Maja Pflug delega el retrato de Ginzburg en ella misma y en quienes la conocieron y la quisieron
Como algunos poetas alemanes de posguerra en relación a su idioma, aquel grupo de Einaudi entendía que el fascismo había corrompido la lengua italiana. Ahora, en palabras de Ginzburg, era "moneda fuera de curso, que ya nadie acepta". El lenguaje que buscaban debía borrar la afectación, ser concreto, preciso, reflejar la realidad. "No mentir ni permitir que otros mientan: quizá eso sea lo único bueno que nos dejó la guerra", escribió la autora de Valentino. Tal vez fuera ella la escritora que mejor lo logró.
Al reseñar su novela Las palabras de la noche, Calvino lo expresó con una imagen precisa: "El secreto de la sencillez de Natalia reside en que la voz que dice 'yo' siempre tiene enfrente a personajes que considera superiores, situaciones que parecen demasiado complejas para sus fuerzas, y los recursos lingüísticos y conceptuales que usa para representarlos están siempre un poco por debajo de lo necesario.

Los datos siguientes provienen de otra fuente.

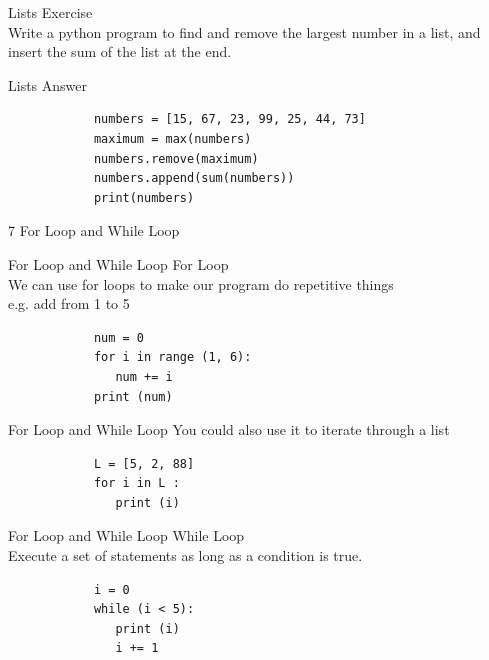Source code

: \documentclass{beamer}
\begin{document}
    \begin{frame}{Lists}
        \color{blue} \Large Exercise \\
        \color{black} \normalsize \vskip 10pt
        Write a python program to find and remove the largest number in 
        a list, and insert the sum of the list at the end.
    \end{frame}

    \begin{frame}[fragile]{Lists}
        \color{blue} \Large Answer \\
        \color{black} \normalsize \vskip 10pt
        \begin{verbatim}
            numbers = [15, 67, 23, 99, 25, 44, 73]
            maximum = max(numbers)
            numbers.remove(maximum)
            numbers.append(sum(numbers))
            print(numbers)
        \end{verbatim}
    \end{frame}
    
    \begin{frame}[plain, c]
        \begin{center}
            \color{blue} \LARGE 7 For Loop and While Loop
        \end{center}
    \end{frame}
    
    \begin{frame}[fragile]{For Loop and While Loop}
        \color{blue} \Large For Loop \\
        \color{black} \normalsize \vskip 5pt
        We can use for loops to make our program do repetitive things \\
        e.g. add from 1 to 5 \\
        \begin{verbatim}
            num = 0
            for i in range (1, 6):
               num += i
            print (num)
        \end{verbatim}
    \end{frame}
    
    \begin{frame}[fragile]{For Loop and While Loop}
        You could also use it to iterate through a list
        \begin{verbatim}
            L = [5, 2, 88]
            for i in L :
               print (i)
        \end{verbatim}
    \end{frame}
    
    \begin{frame}[fragile]{For Loop and While Loop}
        \color{blue} \Large While Loop \\
        \color{black} \normalsize \vskip 5pt
        Execute a set of statements as long as a condition is true.\\
        \begin{verbatim}
            i = 0
            while (i < 5):
               print (i)
               i += 1
        \end{verbatim}
    \end{frame}
    
\end{document}
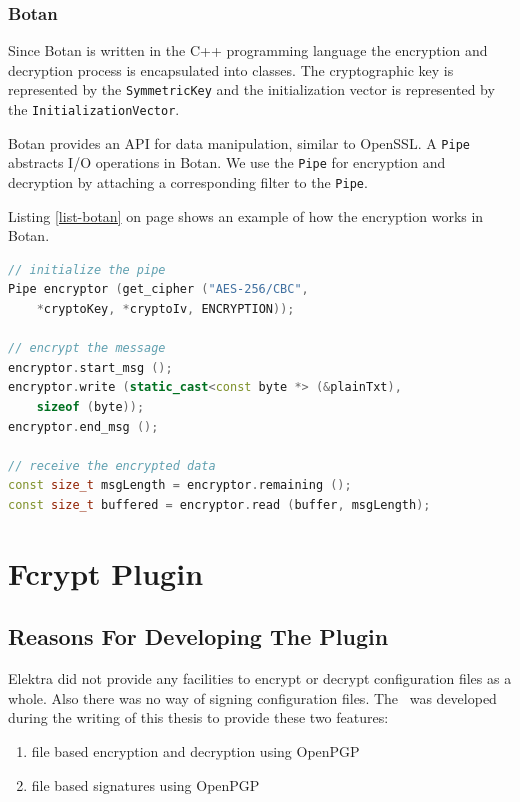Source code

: \subsubsection{Botan}

Since Botan is written in the C++ programming language the encryption and decryption process is encapsulated into classes.
The cryptographic key is represented by the \texttt{SymmetricKey} and the initialization vector is represented by the \texttt{InitializationVector}.

Botan provides an API for data manipulation, similar to OpenSSL.
A \texttt{Pipe} abstracts I/O operations in Botan.
We use the \texttt{Pipe} for encryption and decryption by attaching a corresponding filter to the \texttt{Pipe}. 

Listing \ref{list-botan} on page \pageref{list-botan} shows an example of how the encryption works in Botan.

\begin{lstlisting}[label=list-botan,language=C++,caption={Encryption in the Botan crypto plugin variant}]
// initialize the pipe
Pipe encryptor (get_cipher ("AES-256/CBC", 
	*cryptoKey, *cryptoIv, ENCRYPTION));

// encrypt the message
encryptor.start_msg ();
encryptor.write (static_cast<const byte *> (&plainTxt), 
	sizeof (byte));
encryptor.end_msg ();

// receive the encrypted data
const size_t msgLength = encryptor.remaining ();
const size_t buffered = encryptor.read (buffer, msgLength);
\end{lstlisting}


\section{Fcrypt Plugin}
\label{fcrypt-plugin}

\subsection{Reasons For Developing The Plugin}

Elektra did not provide any facilities to encrypt or decrypt configuration files as a whole.
Also there was no way of signing configuration files.
The \fcrypt ~was developed during the writing of this thesis to provide these two features:
\begin{enumerate}
\item file based encryption and decryption using OpenPGP
\item file based signatures using OpenPGP
\end{enumerate}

De este desajuste nace la tensión poética. La poesía fue siempre eso: hacer pasar el mar por un embudo". Montale decía que ningún otro escritor italiano había conseguido, como ella, "bajar el tono sin caer jamás en la fotografía realista".

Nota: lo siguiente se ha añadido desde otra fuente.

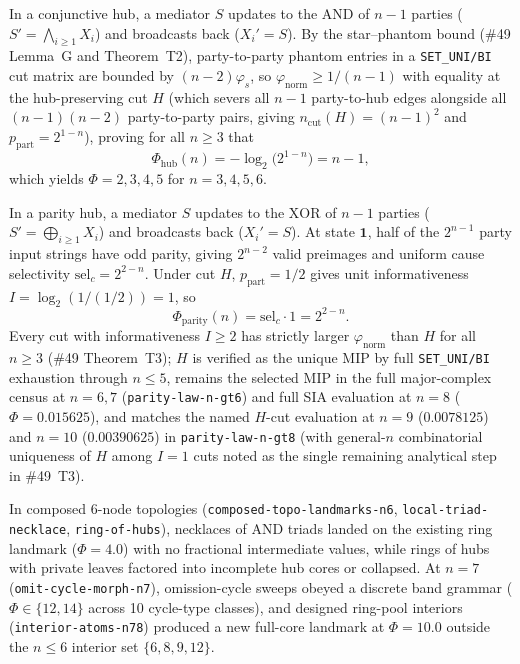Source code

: \documentclass[11pt,a4paper]{article}
\begin{document}
In a conjunctive hub, a mediator $S$ updates to the $\mathrm{AND}$ of $n - 1$ parties ($S' = \bigwedge_{i \ge 1} X_i$) and broadcasts back ($X_i' = S$). By the star--phantom bound (\#49 Lemma~G and Theorem~T2), party-to-party phantom entries in a \texttt{SET\_UNI/BI} cut matrix are bounded by $(n - 2)\varphi_s$, so $\varphi_{\mathrm{norm}} \ge 1/(n - 1)$ with equality at the hub-preserving cut $H$ (which severs all $n - 1$ party-to-hub edges alongside all $(n - 1)(n - 2)$ party-to-party pairs, giving $n_{\mathrm{cut}}(H) = (n - 1)^2$ and $p_{\mathrm{part}} = 2^{1-n}$), proving for all $n \ge 3$ that
\begin{equation}
  \Phi_{\mathrm{hub}}(n) = -\log_2\!\bigl(2^{1-n}\bigr) = n - 1, \label{eq:hub}
\end{equation}
which yields $\Phi = 2, 3, 4, 5$ for $n = 3, 4, 5, 6$.

In a parity hub, a mediator $S$ updates to the $\mathrm{XOR}$ of $n - 1$ parties ($S' = \bigoplus_{i \ge 1} X_i$) and broadcasts back ($X_i' = S$). At state $\mathbf{1}$, half of the $2^{n-1}$ party input strings have odd parity, giving $2^{n-2}$ valid preimages and uniform cause selectivity $\mathrm{sel}_c = 2^{2-n}$. Under cut $H$, $p_{\mathrm{part}} = 1/2$ gives unit informativeness $I = \log_2(1 / (1/2)) = 1$, so
\begin{equation}
  \Phi_{\mathrm{parity}}(n) = \mathrm{sel}_c \cdot 1 = 2^{2-n}. \label{eq:parity}
\end{equation}
Every cut with informativeness $I \ge 2$ has strictly larger $\varphi_{\mathrm{norm}}$ than $H$ for all $n \ge 3$ (\#49 Theorem~T3); $H$ is verified as the unique MIP by full \texttt{SET\_UNI/BI} exhaustion through $n \le 5$, remains the selected MIP in the full major-complex census at $n = 6, 7$ (\texttt{parity-law-n-gt6}) and full SIA evaluation at $n = 8$ ($\Phi = 0.015625$), and matches the named $H$-cut evaluation at $n = 9$ ($0.0078125$) and $n = 10$ ($0.00390625$) in \texttt{parity-law-n-gt8} (with general-$n$ combinatorial uniqueness of $H$ among $I = 1$ cuts noted as the single remaining analytical step in \#49~T3).

In composed 6-node topologies (\texttt{composed-topo-landmarks-n6}, \texttt{local-triad-necklace}, \texttt{ring-of-hubs}), necklaces of $\mathrm{AND}$ triads landed on the existing ring landmark ($\Phi = 4.0$) with no fractional intermediate values, while rings of hubs with private leaves factored into incomplete hub cores or collapsed. At $n = 7$ (\texttt{omit-cycle-morph-n7}), omission-cycle sweeps obeyed a discrete band grammar ($\Phi \in \{12, 14\}$ across 10 cycle-type classes), and designed ring-pool interiors (\texttt{interior-atoms-n78}) produced a new full-core landmark at $\Phi = 10.0$ outside the $n \le 6$ interior set $\{6, 8, 9, 12\}$.
\end{document}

La lucha por un lenguaje limpio atravesó toda su vida, también su desempeño político de los últimos años. Le horrorizaba el idioma retorcido de las leyes, que no estaba "en relación directa con las cosas". En su opinión, contaminaba el periodismo y la literatura, y era humillante. "Creo que la vida de nuestro país mejoraría y se volvería más transparente si cada uno se preocupara, al menos, por derrotar la oscuridad del lenguaje, si se preocupara por dirigirse al prójimo con cada palabra, por no perder nunca de vista la realidad del prójimo, por no burlarse de él, no estafarlo, no humillarlo, no pisotearlo jamás".

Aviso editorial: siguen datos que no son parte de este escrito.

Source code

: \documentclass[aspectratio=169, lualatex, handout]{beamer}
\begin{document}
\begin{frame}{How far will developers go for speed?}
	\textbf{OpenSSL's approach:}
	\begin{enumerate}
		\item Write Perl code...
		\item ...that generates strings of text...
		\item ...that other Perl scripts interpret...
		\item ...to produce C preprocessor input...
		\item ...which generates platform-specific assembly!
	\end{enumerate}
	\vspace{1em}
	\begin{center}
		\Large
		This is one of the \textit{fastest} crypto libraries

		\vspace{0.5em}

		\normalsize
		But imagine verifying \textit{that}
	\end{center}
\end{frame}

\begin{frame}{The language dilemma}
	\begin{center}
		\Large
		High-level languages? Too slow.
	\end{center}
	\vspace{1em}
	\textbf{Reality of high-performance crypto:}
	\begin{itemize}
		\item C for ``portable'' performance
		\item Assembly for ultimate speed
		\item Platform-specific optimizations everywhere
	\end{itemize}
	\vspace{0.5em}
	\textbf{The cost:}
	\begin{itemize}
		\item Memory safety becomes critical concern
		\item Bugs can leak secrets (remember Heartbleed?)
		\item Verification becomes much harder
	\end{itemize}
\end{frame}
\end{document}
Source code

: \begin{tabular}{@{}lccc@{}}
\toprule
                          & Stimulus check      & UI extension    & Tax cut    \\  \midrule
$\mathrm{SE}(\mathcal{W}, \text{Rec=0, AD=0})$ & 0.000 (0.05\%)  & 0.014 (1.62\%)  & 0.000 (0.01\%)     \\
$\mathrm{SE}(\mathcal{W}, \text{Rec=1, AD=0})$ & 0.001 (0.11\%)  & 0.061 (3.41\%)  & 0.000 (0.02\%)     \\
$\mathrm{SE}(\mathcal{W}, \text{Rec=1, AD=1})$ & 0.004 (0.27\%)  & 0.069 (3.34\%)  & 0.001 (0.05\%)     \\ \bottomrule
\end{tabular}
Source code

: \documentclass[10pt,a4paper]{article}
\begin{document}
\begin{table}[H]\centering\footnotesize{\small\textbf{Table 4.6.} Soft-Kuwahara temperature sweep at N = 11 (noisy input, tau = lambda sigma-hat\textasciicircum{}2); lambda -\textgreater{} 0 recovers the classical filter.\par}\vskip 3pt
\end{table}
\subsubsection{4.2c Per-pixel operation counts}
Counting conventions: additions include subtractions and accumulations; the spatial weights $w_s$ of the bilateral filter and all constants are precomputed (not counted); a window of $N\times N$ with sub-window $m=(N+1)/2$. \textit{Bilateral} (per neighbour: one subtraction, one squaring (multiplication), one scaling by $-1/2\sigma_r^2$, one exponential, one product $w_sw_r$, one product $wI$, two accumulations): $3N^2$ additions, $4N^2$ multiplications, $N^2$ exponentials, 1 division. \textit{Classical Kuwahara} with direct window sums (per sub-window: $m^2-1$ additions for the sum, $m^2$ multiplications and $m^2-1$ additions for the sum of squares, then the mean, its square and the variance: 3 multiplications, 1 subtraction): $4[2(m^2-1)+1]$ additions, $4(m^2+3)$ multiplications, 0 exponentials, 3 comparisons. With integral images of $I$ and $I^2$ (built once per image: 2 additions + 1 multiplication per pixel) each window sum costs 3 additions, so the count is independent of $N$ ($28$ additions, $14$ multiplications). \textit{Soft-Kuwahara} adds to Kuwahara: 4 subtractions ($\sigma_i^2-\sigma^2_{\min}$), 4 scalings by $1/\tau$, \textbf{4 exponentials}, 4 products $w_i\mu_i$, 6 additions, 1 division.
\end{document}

Fue una política peculiar. Odiaba hablar en público, pero, si sentía el deber moral de hacerlo, era tajante. Según su biógrafa, hizo “las intervenciones más cortas que hayan registrado alguna vez los taquígrafos del parlamento”.
La biografía de Pflug suena a Ginzburg –utiliza y cita por extenso textos de la escritora– y repasa hitos biográficos que resultarán familiares a los lectores de la italiana.
Se habla de los primeros cuentos escritos cuando era niña. De la epifanía, a los trece años, con Los indiferentes de Moravia, que leyó una y otra vez "con el objetivo preciso de aprender a escribir”. Del primer cuento redactado de un tirón a los diecisiete, durante una noche. De la aparición en su vida de Leone Ginzburg, amigo de su hermano y fundador de Einaudi junto a Pavese y Giulio Einaudi. Del nacimiento de sus hijos. De las detenciones de su hermano, de su padre, de su marido. De la muerte de Leone en la cárcel tras ser torturado. Del suicidio de Pavese, el mejor amigo de Leone y uno de los mejores amigos de ella. De la aparición de Gabriele Baldini, con quien tuvo dos hijos más (uno de ellos murió con un año). Del inesperado logro de Léxico familiar, best seller de los 60 y premio Strega de 1963, una novela que Ginzburg escribió en un duelo cotidiano, cuando su hija Alessandra se marchó de casa. Están las causas que defendió en política, en una época en que la realidad le parecía "oscura, fragmentaria e indescifrable".
La biografía se publicó en alemán en 1995 y tuvo una edición ampliada en 2011. Pflug se limita a seguir el hilo desplegado por la propia Ginzburg y adopta ese tono menor que tanto recuerda a sus novelas. Habla con familiares, con amigos. Como en una novela de la propia Ginzburg, no se oye su voz, sino la del personaje. No hay subrayados. Pflug no saca demasiadas conclusiones, sino que deja hablar: delega el retrato de Ginzburg en ella misma y en quienes la conocieron y quisieron.